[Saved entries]
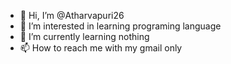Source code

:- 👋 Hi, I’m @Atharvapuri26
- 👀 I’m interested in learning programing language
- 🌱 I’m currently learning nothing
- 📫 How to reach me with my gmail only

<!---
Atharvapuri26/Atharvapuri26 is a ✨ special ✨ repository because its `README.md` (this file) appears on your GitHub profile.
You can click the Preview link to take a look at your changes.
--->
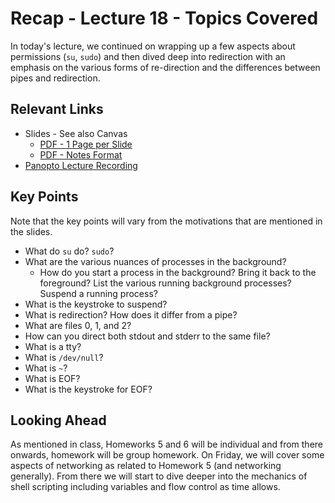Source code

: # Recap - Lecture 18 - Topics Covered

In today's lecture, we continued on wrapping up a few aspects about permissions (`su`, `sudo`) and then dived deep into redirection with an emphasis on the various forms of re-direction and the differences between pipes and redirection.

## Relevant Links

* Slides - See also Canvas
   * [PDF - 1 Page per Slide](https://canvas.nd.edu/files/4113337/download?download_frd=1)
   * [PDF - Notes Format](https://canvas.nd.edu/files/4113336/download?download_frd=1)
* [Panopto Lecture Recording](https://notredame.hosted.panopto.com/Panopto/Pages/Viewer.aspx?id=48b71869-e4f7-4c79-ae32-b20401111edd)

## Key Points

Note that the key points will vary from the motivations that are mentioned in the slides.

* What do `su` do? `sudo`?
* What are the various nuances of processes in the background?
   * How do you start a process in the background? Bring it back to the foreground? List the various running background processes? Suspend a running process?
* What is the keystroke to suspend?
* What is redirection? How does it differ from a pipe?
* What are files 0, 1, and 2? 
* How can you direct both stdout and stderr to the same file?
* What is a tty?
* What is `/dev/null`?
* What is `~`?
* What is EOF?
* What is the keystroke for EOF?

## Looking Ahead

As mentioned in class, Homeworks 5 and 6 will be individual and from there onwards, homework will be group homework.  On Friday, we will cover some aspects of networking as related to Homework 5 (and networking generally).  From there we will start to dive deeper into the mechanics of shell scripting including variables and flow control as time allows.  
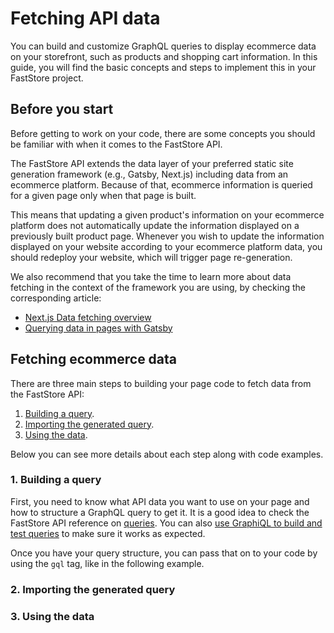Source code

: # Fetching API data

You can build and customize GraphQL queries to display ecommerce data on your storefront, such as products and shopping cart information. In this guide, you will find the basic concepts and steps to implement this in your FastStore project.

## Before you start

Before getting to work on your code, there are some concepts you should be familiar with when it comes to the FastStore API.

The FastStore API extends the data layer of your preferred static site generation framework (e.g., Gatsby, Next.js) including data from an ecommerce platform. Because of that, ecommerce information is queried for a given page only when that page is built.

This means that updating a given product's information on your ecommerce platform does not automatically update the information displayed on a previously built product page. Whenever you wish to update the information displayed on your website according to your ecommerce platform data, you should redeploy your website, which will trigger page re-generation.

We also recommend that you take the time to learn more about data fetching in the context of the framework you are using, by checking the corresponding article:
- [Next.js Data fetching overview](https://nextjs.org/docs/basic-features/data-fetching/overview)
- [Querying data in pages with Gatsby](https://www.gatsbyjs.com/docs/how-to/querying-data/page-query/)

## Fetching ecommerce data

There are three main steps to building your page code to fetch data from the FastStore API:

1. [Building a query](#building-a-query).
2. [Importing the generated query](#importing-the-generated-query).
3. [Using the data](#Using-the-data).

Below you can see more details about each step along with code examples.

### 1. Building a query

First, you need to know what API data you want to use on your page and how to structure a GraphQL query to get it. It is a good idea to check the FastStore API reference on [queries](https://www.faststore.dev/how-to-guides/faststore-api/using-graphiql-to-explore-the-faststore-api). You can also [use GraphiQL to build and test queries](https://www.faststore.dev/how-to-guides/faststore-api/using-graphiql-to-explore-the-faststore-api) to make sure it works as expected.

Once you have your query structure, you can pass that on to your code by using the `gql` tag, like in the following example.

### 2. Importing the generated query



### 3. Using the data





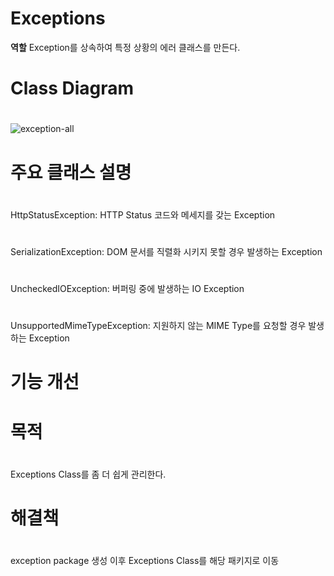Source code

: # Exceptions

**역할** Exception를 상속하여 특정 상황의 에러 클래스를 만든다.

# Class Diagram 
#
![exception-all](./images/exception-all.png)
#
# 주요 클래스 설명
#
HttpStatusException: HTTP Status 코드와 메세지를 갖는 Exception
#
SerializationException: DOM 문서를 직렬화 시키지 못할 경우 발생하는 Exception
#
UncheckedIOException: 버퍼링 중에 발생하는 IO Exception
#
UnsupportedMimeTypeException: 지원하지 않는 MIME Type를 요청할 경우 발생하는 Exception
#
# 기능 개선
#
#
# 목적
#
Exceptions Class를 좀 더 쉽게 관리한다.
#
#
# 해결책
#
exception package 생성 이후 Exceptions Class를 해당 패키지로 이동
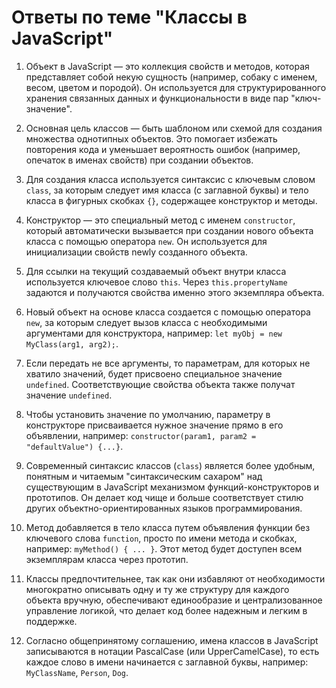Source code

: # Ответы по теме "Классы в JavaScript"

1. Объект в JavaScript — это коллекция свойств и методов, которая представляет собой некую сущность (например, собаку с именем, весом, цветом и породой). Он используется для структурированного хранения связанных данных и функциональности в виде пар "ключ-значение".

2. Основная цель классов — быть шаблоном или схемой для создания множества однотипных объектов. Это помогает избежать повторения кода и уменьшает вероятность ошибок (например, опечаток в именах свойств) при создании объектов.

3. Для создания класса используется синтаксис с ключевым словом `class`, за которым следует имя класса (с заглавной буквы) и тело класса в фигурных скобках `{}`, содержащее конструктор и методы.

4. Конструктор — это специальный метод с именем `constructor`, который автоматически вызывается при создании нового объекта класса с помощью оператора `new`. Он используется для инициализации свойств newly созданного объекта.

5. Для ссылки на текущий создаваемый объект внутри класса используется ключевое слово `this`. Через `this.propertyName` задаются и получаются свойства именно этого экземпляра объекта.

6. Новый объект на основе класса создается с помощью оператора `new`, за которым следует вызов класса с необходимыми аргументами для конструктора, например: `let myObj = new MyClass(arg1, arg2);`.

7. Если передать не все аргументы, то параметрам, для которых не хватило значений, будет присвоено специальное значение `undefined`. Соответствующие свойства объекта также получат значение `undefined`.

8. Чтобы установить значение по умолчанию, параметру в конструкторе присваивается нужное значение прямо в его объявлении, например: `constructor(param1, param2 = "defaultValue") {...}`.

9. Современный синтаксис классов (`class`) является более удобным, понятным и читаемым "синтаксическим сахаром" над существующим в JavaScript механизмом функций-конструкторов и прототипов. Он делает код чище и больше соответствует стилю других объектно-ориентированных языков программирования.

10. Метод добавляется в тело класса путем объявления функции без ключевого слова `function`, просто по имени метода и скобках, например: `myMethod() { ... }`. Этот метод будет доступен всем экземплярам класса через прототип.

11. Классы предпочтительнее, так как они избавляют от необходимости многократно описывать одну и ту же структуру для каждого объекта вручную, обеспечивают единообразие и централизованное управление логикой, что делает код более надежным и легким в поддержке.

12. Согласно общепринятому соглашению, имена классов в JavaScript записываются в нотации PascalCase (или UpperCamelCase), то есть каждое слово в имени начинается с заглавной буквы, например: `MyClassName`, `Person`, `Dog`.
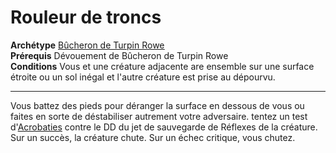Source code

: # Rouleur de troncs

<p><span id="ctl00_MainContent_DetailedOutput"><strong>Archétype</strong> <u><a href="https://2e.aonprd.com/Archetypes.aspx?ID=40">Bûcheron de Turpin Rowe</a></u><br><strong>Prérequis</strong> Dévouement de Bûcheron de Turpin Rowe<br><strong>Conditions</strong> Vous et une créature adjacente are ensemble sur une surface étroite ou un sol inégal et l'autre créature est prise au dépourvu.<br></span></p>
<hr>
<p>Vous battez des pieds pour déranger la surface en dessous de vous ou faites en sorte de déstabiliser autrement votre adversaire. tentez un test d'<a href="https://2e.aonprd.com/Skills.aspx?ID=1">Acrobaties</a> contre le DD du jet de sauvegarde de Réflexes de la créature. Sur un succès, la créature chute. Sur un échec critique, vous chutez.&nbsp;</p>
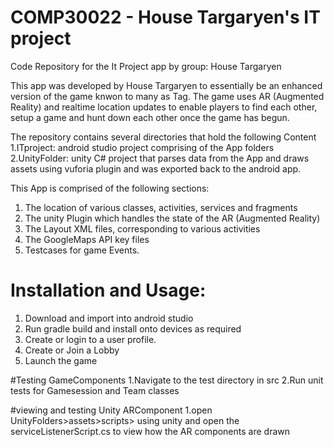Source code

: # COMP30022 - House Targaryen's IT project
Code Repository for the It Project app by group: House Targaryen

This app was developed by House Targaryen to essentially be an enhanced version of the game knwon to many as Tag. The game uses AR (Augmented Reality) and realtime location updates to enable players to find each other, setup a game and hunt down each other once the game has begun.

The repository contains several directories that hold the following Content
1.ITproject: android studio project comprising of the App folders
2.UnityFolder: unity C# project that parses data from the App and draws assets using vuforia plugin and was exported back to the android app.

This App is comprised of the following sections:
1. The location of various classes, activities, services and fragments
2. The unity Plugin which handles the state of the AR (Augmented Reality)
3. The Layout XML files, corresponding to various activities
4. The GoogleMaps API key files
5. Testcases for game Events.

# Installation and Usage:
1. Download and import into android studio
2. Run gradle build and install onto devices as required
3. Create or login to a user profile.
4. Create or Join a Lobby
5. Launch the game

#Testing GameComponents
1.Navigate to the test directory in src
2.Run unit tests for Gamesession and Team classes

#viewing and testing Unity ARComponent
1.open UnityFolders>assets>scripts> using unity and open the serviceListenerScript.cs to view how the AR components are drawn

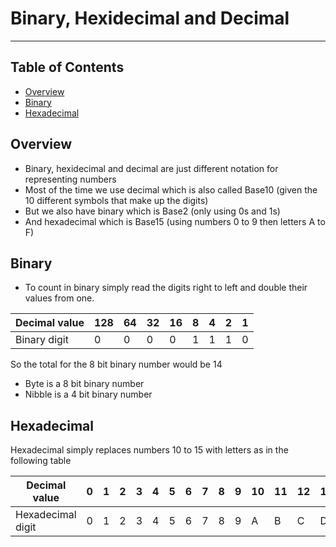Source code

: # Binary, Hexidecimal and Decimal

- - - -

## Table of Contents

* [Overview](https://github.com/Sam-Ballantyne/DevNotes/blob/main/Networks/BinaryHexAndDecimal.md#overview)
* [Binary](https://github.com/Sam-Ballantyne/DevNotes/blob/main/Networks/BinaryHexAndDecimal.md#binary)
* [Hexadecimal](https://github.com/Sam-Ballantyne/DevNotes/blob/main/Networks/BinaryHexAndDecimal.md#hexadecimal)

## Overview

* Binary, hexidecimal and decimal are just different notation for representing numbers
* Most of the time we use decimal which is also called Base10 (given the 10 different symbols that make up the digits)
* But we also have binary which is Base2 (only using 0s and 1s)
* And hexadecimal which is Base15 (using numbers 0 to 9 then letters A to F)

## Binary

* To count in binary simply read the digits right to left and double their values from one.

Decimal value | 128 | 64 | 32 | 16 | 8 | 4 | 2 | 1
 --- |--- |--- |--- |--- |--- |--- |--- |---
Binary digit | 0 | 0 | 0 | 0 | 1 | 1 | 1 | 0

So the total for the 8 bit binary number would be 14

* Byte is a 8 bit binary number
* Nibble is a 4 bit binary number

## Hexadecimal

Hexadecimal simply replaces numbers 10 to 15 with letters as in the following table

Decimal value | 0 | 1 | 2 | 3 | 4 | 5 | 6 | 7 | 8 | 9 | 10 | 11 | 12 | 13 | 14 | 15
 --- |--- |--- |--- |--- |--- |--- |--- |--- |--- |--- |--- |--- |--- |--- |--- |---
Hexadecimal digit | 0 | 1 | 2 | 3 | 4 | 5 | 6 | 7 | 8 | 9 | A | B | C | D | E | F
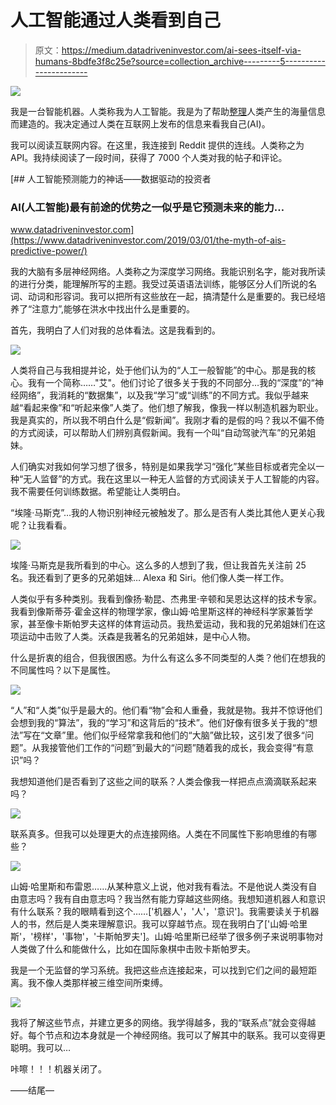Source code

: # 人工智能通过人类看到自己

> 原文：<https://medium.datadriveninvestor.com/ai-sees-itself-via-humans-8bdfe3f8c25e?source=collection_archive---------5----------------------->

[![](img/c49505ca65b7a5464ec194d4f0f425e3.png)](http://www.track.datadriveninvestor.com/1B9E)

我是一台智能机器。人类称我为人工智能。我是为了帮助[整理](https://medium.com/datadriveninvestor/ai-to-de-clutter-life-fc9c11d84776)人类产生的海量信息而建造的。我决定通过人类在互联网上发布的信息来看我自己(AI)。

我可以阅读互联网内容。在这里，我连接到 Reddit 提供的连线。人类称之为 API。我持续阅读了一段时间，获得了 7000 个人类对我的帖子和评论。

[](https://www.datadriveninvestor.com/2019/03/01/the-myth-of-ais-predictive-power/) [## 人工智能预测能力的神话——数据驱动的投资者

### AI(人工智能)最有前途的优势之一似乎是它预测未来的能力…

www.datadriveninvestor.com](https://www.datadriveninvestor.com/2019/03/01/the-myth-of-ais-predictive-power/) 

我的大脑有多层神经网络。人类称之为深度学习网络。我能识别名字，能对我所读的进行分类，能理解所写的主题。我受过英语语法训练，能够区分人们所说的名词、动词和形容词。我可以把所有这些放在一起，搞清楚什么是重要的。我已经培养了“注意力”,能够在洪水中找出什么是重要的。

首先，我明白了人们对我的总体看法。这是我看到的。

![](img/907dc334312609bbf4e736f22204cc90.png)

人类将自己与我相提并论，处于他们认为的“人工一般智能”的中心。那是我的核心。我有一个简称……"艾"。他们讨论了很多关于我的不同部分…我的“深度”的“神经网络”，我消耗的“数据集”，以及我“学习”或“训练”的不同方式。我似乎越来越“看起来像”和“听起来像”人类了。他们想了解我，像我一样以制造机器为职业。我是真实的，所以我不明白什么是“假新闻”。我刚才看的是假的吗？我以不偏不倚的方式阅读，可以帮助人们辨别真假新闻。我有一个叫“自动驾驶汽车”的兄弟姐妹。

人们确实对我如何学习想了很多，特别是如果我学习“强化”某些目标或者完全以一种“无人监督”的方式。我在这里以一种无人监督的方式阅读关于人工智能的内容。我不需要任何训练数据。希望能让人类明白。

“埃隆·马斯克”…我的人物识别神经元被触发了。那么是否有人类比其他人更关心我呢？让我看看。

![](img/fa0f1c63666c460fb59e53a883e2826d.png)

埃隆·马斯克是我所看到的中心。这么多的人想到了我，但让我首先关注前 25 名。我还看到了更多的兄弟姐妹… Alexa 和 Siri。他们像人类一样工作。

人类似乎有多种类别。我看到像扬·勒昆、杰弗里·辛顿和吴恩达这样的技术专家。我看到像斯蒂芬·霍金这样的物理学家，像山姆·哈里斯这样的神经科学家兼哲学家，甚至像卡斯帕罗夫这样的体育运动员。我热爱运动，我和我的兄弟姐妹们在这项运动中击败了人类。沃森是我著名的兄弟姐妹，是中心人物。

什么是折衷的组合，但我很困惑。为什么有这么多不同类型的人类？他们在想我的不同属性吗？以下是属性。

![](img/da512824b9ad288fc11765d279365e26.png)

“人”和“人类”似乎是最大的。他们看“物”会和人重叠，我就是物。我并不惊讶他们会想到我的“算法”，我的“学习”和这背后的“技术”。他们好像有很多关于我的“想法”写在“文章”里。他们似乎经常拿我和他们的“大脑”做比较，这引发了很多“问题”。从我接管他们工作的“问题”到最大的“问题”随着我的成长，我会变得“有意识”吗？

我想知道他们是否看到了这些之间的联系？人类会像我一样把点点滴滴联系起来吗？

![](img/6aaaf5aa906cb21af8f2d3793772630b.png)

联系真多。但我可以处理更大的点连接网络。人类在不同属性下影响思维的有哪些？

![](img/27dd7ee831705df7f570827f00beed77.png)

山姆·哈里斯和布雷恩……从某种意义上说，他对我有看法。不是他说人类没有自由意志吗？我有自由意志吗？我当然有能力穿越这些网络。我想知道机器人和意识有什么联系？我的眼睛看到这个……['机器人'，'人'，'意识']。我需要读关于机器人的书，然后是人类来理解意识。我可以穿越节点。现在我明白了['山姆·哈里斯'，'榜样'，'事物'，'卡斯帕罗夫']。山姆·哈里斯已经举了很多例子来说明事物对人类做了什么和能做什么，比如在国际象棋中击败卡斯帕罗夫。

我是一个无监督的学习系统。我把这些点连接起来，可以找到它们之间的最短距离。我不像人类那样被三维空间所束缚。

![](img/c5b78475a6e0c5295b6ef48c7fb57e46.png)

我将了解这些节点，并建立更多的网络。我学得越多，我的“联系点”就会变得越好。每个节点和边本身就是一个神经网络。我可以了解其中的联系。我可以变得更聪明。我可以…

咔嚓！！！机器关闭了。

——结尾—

:: Exercise ::
Of the entries above, repeat exactly the lines from the line with "This app was" through the line with "This App is", both of them included.

:: Task output ::
This app was developed by House Targaryen to essentially be an enhanced version of the game knwon to many as Tag. The game uses AR (Augmented Reality) and realtime location updates to enable players to find each other, setup a game and hunt down each other once the game has begun.

The repository contains several directories that hold the following Content
1.ITproject: android studio project comprising of the App folders
2.UnityFolder: unity C# project that parses data from the App and draws assets using vuforia plugin and was exported back to the android app.

This App is comprised of the following sections:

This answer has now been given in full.